§ **PROBLEM DESCRIPTION**
Your reply should be made up of every line in the records below that holds the string "http".

§ **RECORDS**
:::::

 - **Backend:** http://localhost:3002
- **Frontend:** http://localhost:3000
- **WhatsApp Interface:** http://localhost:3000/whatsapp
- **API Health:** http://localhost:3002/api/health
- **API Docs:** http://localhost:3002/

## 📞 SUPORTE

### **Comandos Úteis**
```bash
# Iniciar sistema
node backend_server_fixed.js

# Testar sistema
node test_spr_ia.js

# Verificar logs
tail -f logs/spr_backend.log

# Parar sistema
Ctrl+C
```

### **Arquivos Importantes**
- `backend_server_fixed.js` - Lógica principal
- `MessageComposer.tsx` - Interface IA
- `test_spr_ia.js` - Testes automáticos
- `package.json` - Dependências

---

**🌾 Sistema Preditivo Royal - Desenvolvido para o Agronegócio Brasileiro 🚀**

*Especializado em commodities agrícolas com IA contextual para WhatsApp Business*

:::::

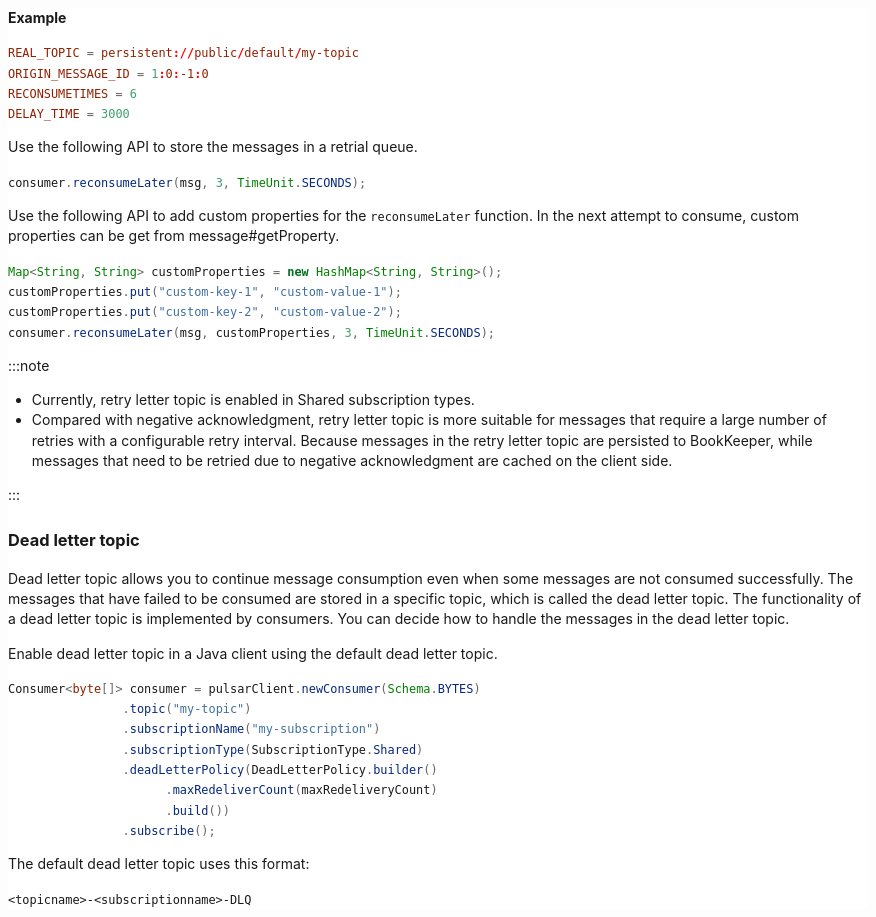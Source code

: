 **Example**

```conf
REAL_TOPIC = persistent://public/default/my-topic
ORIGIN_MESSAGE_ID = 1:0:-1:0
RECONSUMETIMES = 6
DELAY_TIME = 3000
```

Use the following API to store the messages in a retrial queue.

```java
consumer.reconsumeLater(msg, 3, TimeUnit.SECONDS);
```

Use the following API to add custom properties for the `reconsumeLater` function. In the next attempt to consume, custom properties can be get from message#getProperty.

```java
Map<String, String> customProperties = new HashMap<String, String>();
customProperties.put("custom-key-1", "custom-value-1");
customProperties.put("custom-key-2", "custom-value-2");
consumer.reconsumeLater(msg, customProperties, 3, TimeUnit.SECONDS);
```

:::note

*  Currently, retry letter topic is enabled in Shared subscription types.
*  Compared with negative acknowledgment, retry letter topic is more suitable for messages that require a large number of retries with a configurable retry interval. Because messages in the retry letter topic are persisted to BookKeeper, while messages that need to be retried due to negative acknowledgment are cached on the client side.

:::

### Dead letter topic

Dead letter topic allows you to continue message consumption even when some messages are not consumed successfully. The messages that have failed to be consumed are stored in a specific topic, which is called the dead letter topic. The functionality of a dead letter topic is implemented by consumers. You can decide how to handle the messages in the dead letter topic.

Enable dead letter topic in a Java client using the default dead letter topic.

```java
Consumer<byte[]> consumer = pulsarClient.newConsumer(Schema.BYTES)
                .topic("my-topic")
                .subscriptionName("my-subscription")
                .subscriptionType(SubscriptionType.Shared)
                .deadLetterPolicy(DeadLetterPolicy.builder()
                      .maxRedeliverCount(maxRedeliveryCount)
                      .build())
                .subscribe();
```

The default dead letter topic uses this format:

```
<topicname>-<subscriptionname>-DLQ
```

:::::

§ **RESPONSE TO THIS TASK**
 - **Backend:** http://localhost:3002
- **Frontend:** http://localhost:3000
- **WhatsApp Interface:** http://localhost:3000/whatsapp
- **API Health:** http://localhost:3002/api/health
- **API Docs:** http://localhost:3002/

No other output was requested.